Pictures stay out. Everything else in the listing below gets written out exactly.

<<<<

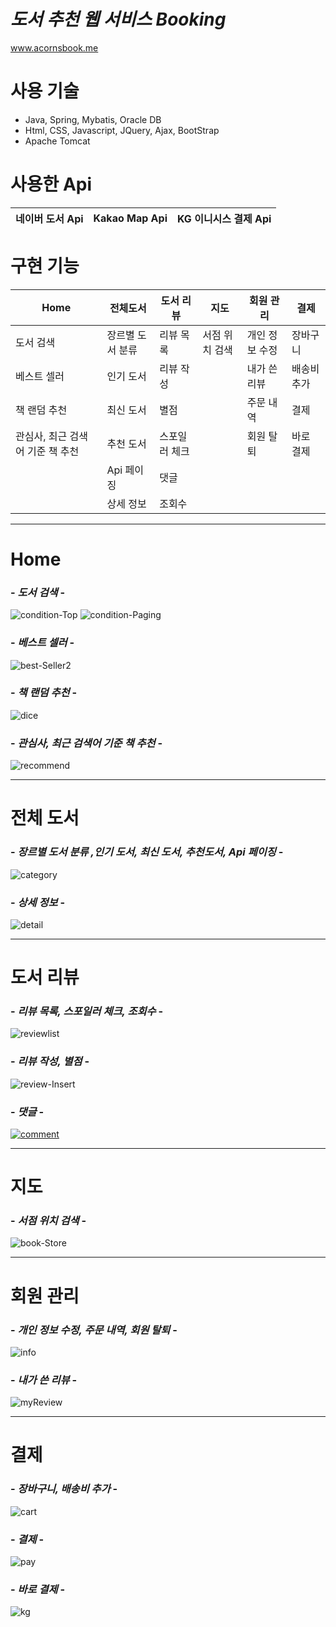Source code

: # *도서 추천 웹 서비스 Booking* 
www.acornsbook.me

# 사용 기술 
- Java, Spring, Mybatis, Oracle DB
- Html, CSS, Javascript, JQuery, Ajax, BootStrap
- Apache Tomcat
 
# 사용한 Api
 네이버 도서 Api | Kakao Map Api | KG 이니시스 결제 Api
 ----------- | -------------- | -------------

# 구현 기능
Home | 전체도서 | 도서 리뷰 | 지도 | 회원 관리 | 결제
-- | - | - | - | - | -
도서 검색 | 장르별 도서 분류 | 리뷰 목록 | 서점 위치 검색 | 개인 정보 수정 | 장바구니
베스트 셀러 | 인기 도서 | 리뷰 작성 | | 내가 쓴 리뷰 | 배송비 추가
책 랜덤 추천 | 최신 도서 | 별점 | | 주문 내역 | 결제
관심사, 최근 검색어 기준 책 추천 | 추천 도서 | 스포일러 체크 | | 회원 탈퇴 | 바로 결제
| |Api 페이징 | 댓글 | |
| |상세 정보 | 조회수 | |

****
# Home
### - *도서 검색* -

<img src="https://i.ibb.co/VCbPXqK/condition-Top.png" alt="condition-Top" border="0">
<img src="https://i.ibb.co/hfFwvtX/condition-Paging.png" alt="condition-Paging" border="0">

### - *베스트 셀러* -

<img src="https://i.ibb.co/10KqkSx/best-Seller2.png" alt="best-Seller2" border="0">
  
### - *책 랜덤 추천* -

<img src="https://i.ibb.co/TbWQq8R/dice.png" alt="dice" border="0">

### - *관심사, 최근 검색어 기준 책 추천* -

<img src="https://i.ibb.co/tJQ23jd/recommend.png" alt="recommend" border="0">

****
# 전체 도서
### - *장르별 도서 분류 ,인기 도서, 최신 도서, 추천도서, Api 페이징* -

<img src="https://i.ibb.co/drJ3FbM/category.png" alt="category" border="0">

### - *상세 정보* -

<img src="https://i.ibb.co/mNkbrgx/detail.png" alt="detail" border="0">

****
# 도서 리뷰

### - *리뷰 목록, 스포일러 체크, 조회수* -

<img src="https://i.ibb.co/55WnSfx/reviewlist.png" alt="reviewlist" border="0">

### - *리뷰 작성, 별점* -

<img src="https://i.ibb.co/G90WcN6/review-Insert.png" alt="review-Insert" border="0">

### - *댓글* -

<a href="https://ibb.co/dGNzcCn"><img src="https://i.ibb.co/86ySBvF/comment.png" alt="comment" border="0"></a>

****
# 지도
### - *서점 위치 검색* -

<img src="https://i.ibb.co/zxtfmBt/book-Store.png" alt="book-Store" border="0">

****
# 회원 관리
### - *개인 정보 수정, 주문 내역, 회원 탈퇴* -

<img src="https://i.ibb.co/1RLwX9v/info.png" alt="info" border="0">

### - *내가 쓴 리뷰* -

<img src="https://i.ibb.co/B6ZQ5pJ/myReview.png" alt="myReview" border="0">

****
# 결제
### - *장바구니, 배송비 추가* -

<img src="https://i.ibb.co/k6WTqmX/cart.png" alt="cart" border="0">

### - *결제* -

<img src="https://i.ibb.co/QJVNRzY/pay.png" alt="pay" border="0">

### - *바로 결제* -

<img src="https://i.ibb.co/s5k0FyF/kg.png" alt="kg" border="0">
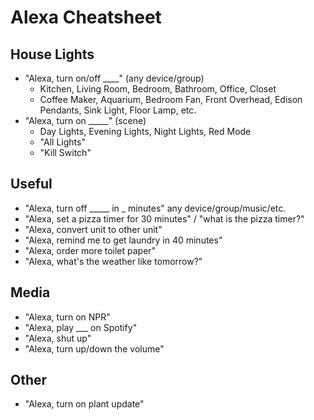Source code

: # Alexa Cheatsheet

## House Lights
* "Alexa, turn on/off ____" (any device/group)
  * Kitchen, Living Room, Bedroom, Bathroom, Office, Closet
  * Coffee Maker, Aquarium, Bedroom Fan, Front Overhead, Edison Pendants, Sink Light, Floor Lamp, etc.
* "Alexa, turn on _____" (scene)
  * Day Lights, Evening Lights, Night Lights, Red Mode
  * "All Lights"
  * "Kill Switch"

## Useful
* "Alexa, turn off _____ in _ minutes" any device/group/music/etc.
* "Alexa, set a pizza timer for 30 minutes" / "what is the pizza timer?"
* "Alexa, convert unit to other unit"
* "Alexa, remind me to get laundry in 40 minutes"
* "Alexa, order more toilet paper"
* "Alexa, what's the weather like tomorrow?"

## Media
* "Alexa, turn on NPR"
* "Alexa, play ___ on Spotify"
* "Alexa, shut up"
* "Alexa, turn up/down the volume"

## Other
* "Alexa, turn on plant update" 
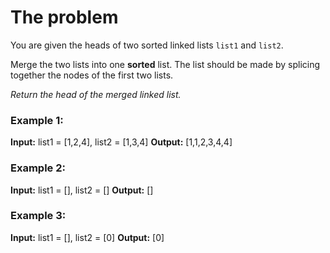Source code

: # The problem

You are given the heads of two sorted linked lists `list1` and `list2`.

Merge the two lists into one **sorted** list. The list should be made by splicing together the nodes of the first two lists.

_Return the head of the merged linked list._

### Example 1:

**Input:** list1 = [1,2,4], list2 = [1,3,4]
**Output:** [1,1,2,3,4,4]

### Example 2:

**Input:** list1 = [], list2 = []
**Output:** []

### Example 3:

**Input:** list1 = [], list2 = [0]
**Output:** [0]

>>>>

▶ [WRITTEN RESPONSE]:
Source code

: # *도서 추천 웹 서비스 Booking* 
www.acornsbook.me

# 사용 기술 
- Java, Spring, Mybatis, Oracle DB
- Html, CSS, Javascript, JQuery, Ajax, BootStrap
- Apache Tomcat
 
# 사용한 Api
 네이버 도서 Api | Kakao Map Api | KG 이니시스 결제 Api
 ----------- | -------------- | -------------

# 구현 기능
Home | 전체도서 | 도서 리뷰 | 지도 | 회원 관리 | 결제
-- | - | - | - | - | -
도서 검색 | 장르별 도서 분류 | 리뷰 목록 | 서점 위치 검색 | 개인 정보 수정 | 장바구니
베스트 셀러 | 인기 도서 | 리뷰 작성 | | 내가 쓴 리뷰 | 배송비 추가
책 랜덤 추천 | 최신 도서 | 별점 | | 주문 내역 | 결제
관심사, 최근 검색어 기준 책 추천 | 추천 도서 | 스포일러 체크 | | 회원 탈퇴 | 바로 결제
| |Api 페이징 | 댓글 | |
| |상세 정보 | 조회수 | |

****
# Home
### - *도서 검색* -

<img src="https://i.ibb.co/VCbPXqK/condition-Top.png" alt="condition-Top" border="0">
<img src="https://i.ibb.co/hfFwvtX/condition-Paging.png" alt="condition-Paging" border="0">

### - *베스트 셀러* -

<img src="https://i.ibb.co/10KqkSx/best-Seller2.png" alt="best-Seller2" border="0">
  
### - *책 랜덤 추천* -

<img src="https://i.ibb.co/TbWQq8R/dice.png" alt="dice" border="0">

### - *관심사, 최근 검색어 기준 책 추천* -

<img src="https://i.ibb.co/tJQ23jd/recommend.png" alt="recommend" border="0">

****
# 전체 도서
### - *장르별 도서 분류 ,인기 도서, 최신 도서, 추천도서, Api 페이징* -

<img src="https://i.ibb.co/drJ3FbM/category.png" alt="category" border="0">

### - *상세 정보* -

<img src="https://i.ibb.co/mNkbrgx/detail.png" alt="detail" border="0">

****
# 도서 리뷰

### - *리뷰 목록, 스포일러 체크, 조회수* -

<img src="https://i.ibb.co/55WnSfx/reviewlist.png" alt="reviewlist" border="0">

### - *리뷰 작성, 별점* -

<img src="https://i.ibb.co/G90WcN6/review-Insert.png" alt="review-Insert" border="0">

### - *댓글* -

<a href="https://ibb.co/dGNzcCn"><img src="https://i.ibb.co/86ySBvF/comment.png" alt="comment" border="0"></a>

****
# 지도
### - *서점 위치 검색* -

<img src="https://i.ibb.co/zxtfmBt/book-Store.png" alt="book-Store" border="0">

****
# 회원 관리
### - *개인 정보 수정, 주문 내역, 회원 탈퇴* -

<img src="https://i.ibb.co/1RLwX9v/info.png" alt="info" border="0">

### - *내가 쓴 리뷰* -

<img src="https://i.ibb.co/B6ZQ5pJ/myReview.png" alt="myReview" border="0">

****
# 결제
### - *장바구니, 배송비 추가* -

<img src="https://i.ibb.co/k6WTqmX/cart.png" alt="cart" border="0">

### - *결제* -

<img src="https://i.ibb.co/QJVNRzY/pay.png" alt="pay" border="0">

### - *바로 결제* -

<img src="https://i.ibb.co/s5k0FyF/kg.png" alt="kg" border="0">
Source code

: # Alexa Cheatsheet

## House Lights
* "Alexa, turn on/off ____" (any device/group)
  * Kitchen, Living Room, Bedroom, Bathroom, Office, Closet
  * Coffee Maker, Aquarium, Bedroom Fan, Front Overhead, Edison Pendants, Sink Light, Floor Lamp, etc.
* "Alexa, turn on _____" (scene)
  * Day Lights, Evening Lights, Night Lights, Red Mode
  * "All Lights"
  * "Kill Switch"

## Useful
* "Alexa, turn off _____ in _ minutes" any device/group/music/etc.
* "Alexa, set a pizza timer for 30 minutes" / "what is the pizza timer?"
* "Alexa, convert unit to other unit"
* "Alexa, remind me to get laundry in 40 minutes"
* "Alexa, order more toilet paper"
* "Alexa, what's the weather like tomorrow?"

## Media
* "Alexa, turn on NPR"
* "Alexa, play ___ on Spotify"
* "Alexa, shut up"
* "Alexa, turn up/down the volume"

## Other
* "Alexa, turn on plant update" 
Source code

: # The problem

You are given the heads of two sorted linked lists `list1` and `list2`.

Merge the two lists into one **sorted** list. The list should be made by splicing together the nodes of the first two lists.

_Return the head of the merged linked list._

### Example 1:

**Input:** list1 = [1,2,4], list2 = [1,3,4]
**Output:** [1,1,2,3,4,4]

### Example 2:

**Input:** list1 = [], list2 = []
**Output:** []

### Example 3:

**Input:** list1 = [], list2 = [0]
**Output:** [0]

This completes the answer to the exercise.